Guest Editor: Dr Jonathan Yeh (English, National Central University, Taiwan)
Submission deadline: 15 October 2015

Since the turn of the new millennium, affect studies has emerged as one of the most burgeoning fields within literary and cultural studies, a theoretical trend in the West which we now designate as “the affective turn.”Over the years a myriad approaches to affect have appeared one after another, which helped contribute to a discursive heteroglossia in which its scope of influence and visibility proves increasingly vast. Some critics followed in the footsteps of queer theorist Eve Sedgwick’s psychological model, a school which had played a key role in the institution of affect studies per se, whereas some insisted upon an intervention into affect’s socio-political implications from the perspectives of cultural criticism or classical psychoanalysis. In recent years, the Deleuzian anti-humanistic approach propounded by Brian Massumi and the backward feeling thesis proposed by Heather Love have both come to take center stage, with the latter having further provoked controversies in queer theory, which, in its turn, gave rise to certain critics’ proposed turn to optimism or other positive emotions.

The study of affect in Taiwan has taken a direction not entirely the same as that in the West. Apart from translations of landmark critical works produced therein, we have yet to see a more global, contextualized reflections on those affect theories. Though the past few years did witness the publication of important translated works such as Queer, Affect, Politics (憂鬱的文化政治) The Cultural Politics of Melancholia (酷兒、情感、政治), we have not been able to fully lay bare the problematic status of the universalized psychological subjects in those works as something derived from the totalizing humanistic premises underlying their treatments of sensations and affective expressions. It remains to be seen how relevant these theories are to the readings and comments we make in the local contexts. A good case in point is the intertextual resonances between Sedgwick’s theorization of shame and Jenpeng Liu and Naifei Ding’s critique of the Confucian culture and aesthetics of “reticence,” whose subtle gradations of similarities and differences require further endeavors of excavation.

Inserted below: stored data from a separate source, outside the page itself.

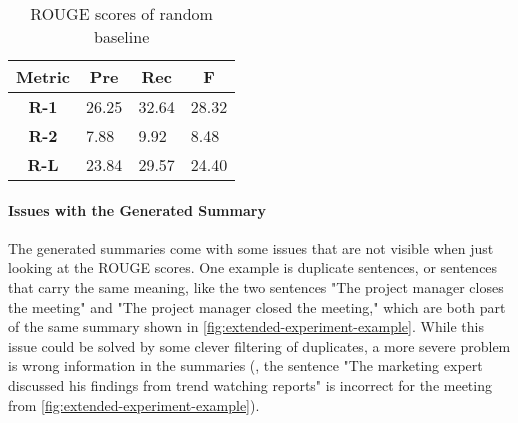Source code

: \begin{table}[h]
\centering
\begin{tabular}{@{}clll@{}}
\toprule
\textbf{Metric} & \multicolumn{1}{c}{\textbf{Pre}} & \multicolumn{1}{c}{\textbf{Rec}} & \multicolumn{1}{c}{\textbf{F}} \\ \midrule
\textbf{R-1}    & 26.25                           & 32.64                           & 28.32                         \\
\textbf{R-2}    & 7.88                            & 9.92                            & 8.48                          \\
\textbf{R-L}    & 23.84                           & 29.57                           & 24.40                         \\ \bottomrule
\end{tabular}
\caption{ROUGE scores of random baseline}
\label{tab:extended-experiment-rouge-random}
\end{table}

\paragraph{Issues with the Generated Summary}

The generated summaries come with some issues that are not visible when just looking at the ROUGE scores.
One example is duplicate sentences, or sentences that carry the same meaning, like the two sentences "The project manager closes the meeting" and "The project manager closed the meeting," which are both part of the same summary shown in \cref{fig:extended-experiment-example}.
While this issue could be solved by some clever filtering of duplicates, a more severe problem is wrong information in the summaries (\eg, the sentence "The marketing expert discussed his findings from trend watching reports" is incorrect for the meeting from \cref{fig:extended-experiment-example}).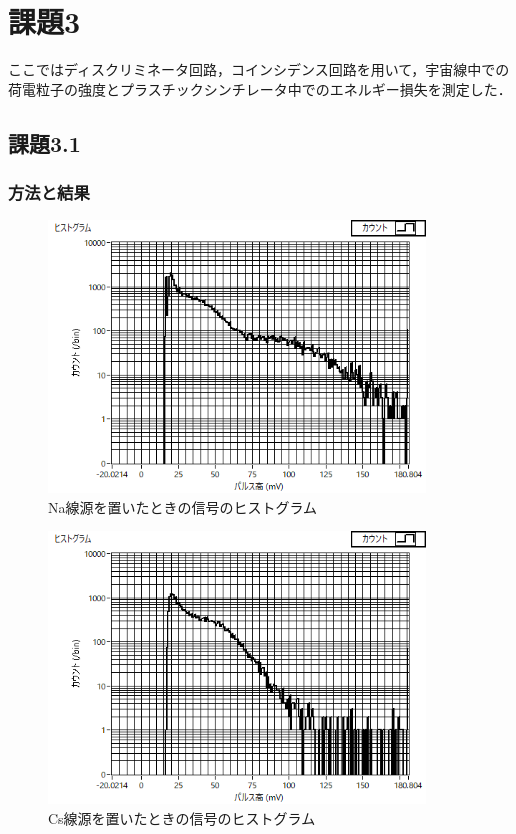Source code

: \documentclass[a4paper,11pt]{jsarticle}
\begin{document}
\section{課題3}
ここではディスクリミネータ回路，コインシデンス回路を用いて，宇宙線中での荷電粒子の強度とプラスチックシンチレータ中でのエネルギー損失を測定した．

\subsection{課題3.1}
\subsubsection{方法と結果}
\begin{figure}[htbp]
  \centering
  \includegraphics[width=10cm]{na_aself.png}
  \caption{Na線源を置いたときの信号のヒストグラム}
  \label{fig:na_aself}
\end{figure}

\begin{figure}[htbp]
  \centering
  \includegraphics[width=10cm]{cs_aself.png}
  \caption{Cs線源を置いたときの信号のヒストグラム}
  \label{fig:cs_aself}
\end{figure}
\end{document}
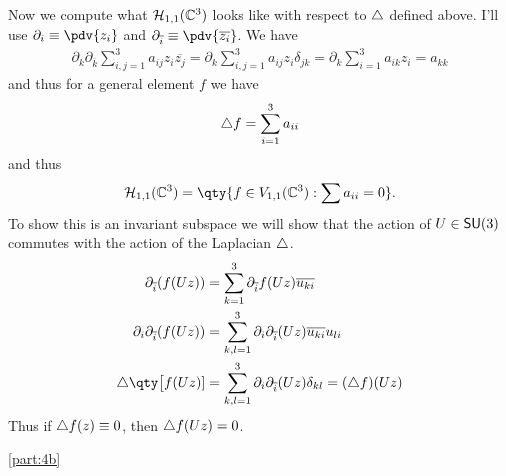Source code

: \documentclass[
	pages,
	boxes,
	color=WildStrawberry
]{homework}
\theoremstyle{plain}
\begin{document}
\begin{solution}
	Now we compute what $\mathcal{H}_{1,1}(\mathbb{C}^3)$ looks like with respect to $\triangle$ defined above. I'll use $\partial_i\equiv \pdv{z_i}$ and $\partial_{\overline{i}}\equiv \pdv{\overline{z_i}}$. We have
	\begin{align*}
		\partial_k \partial_{\overline{k}}\sum_{i,j=1}^3 a_{ij}z_i\overline{z_j} = \partial_k \sum_{i,j=1}^3 a_{ij}z_i\delta_{jk} = \partial_k \sum_{i=1}^3a_{ik}z_i = a_{kk}
	\end{align*}
	and thus for a general element $f$ we have
	\begin{align*}
		\triangle{f} = \sum_{i=1}^3a_{ii}
	\end{align*}
	and thus
	\begin{equation*}
		\mathcal{H}_{1,1}(\C^3) = \qty{f\in V_{1,1}(\C^3) : \sum a_{ii} = 0}.
	\end{equation*}
	To show this is an invariant subspace we will show that the action of $U\in \mathsf{SU}(3)$ commutes with the action of the Laplacian $\triangle$.
	\begin{align*}
		\partial_{\overline{i}}(f(Uz))           & = \sum_{k = 1}^3 \partial_{\overline{i}}f(Uz)\overline{u_{ki}}                          \\
		\partial_i\partial_{\overline{i}}(f(Uz)) & = \sum_{k, l = 1}^3\partial_i\partial_{\overline{i}}(Uz)\overline{u_{ki}}u_{li}         \\
		\laplace{\qty\big[f(Uz)]}                & = \sum_{k, l = 1}^3\partial_i\partial_{\overline{i}}(Uz)\delta_{kl} = (\laplace{f})(Uz)
	\end{align*}
	Thus if $\triangle{f}(z)\equiv 0$, then $\triangle{f(Uz)} = 0$.


	\ref{part:4b}

\end{solution}
\end{document}
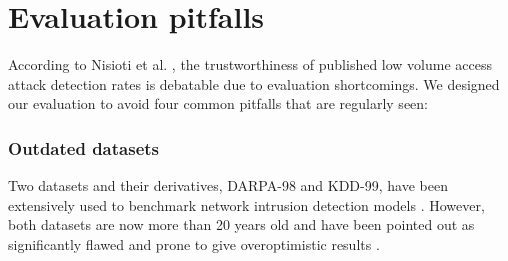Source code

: 

\section{Evaluation pitfalls}\label{SecF:Evalmal}

According to Nisioti et al. \cite{nisioti2018intrusion}, the trustworthiness of published low volume access attack detection rates is debatable due to evaluation shortcomings.
We designed our evaluation to avoid four common pitfalls that are regularly seen:

\subsubsection{Outdated datasets}

Two datasets and their derivatives, DARPA-98 %
and KDD-99, have been extensively used to benchmark network intrusion detection models \cite{ozgur2016review}. %
However, both datasets are now more than 20 years old and have been pointed out as significantly flawed and prone to give overoptimistic results %
\cite{tavallaee2009detailed}. %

It is our aim that this special issue could serve as a timely point of departure. That we always find ourselves caught in the interstices between Western affect theories and East Asian literary and cultural representations may well be seen as an apt occasion where we begin to consider a plethora of new theoretical and interpretative possibilities. As we undertake to analyze local representations of affects, we are also interested in the following questions: How do we define a peculiar, East Asian (or Taiwanese, Chinese, Japanese, Korean, to name but a few) mode of affect? Is affectivity’s affected or animalistic state subject to different modes of manifestations in different cultural contexts? Is it possible to read Western affect theories in a completely different light from our localized vantage point? Do the intricately intertwined affective/political/aesthetic/gender-sexuality nodes of local deployment involve a more profound ontological and ethical premise which is distinctly different from its Western counterpart?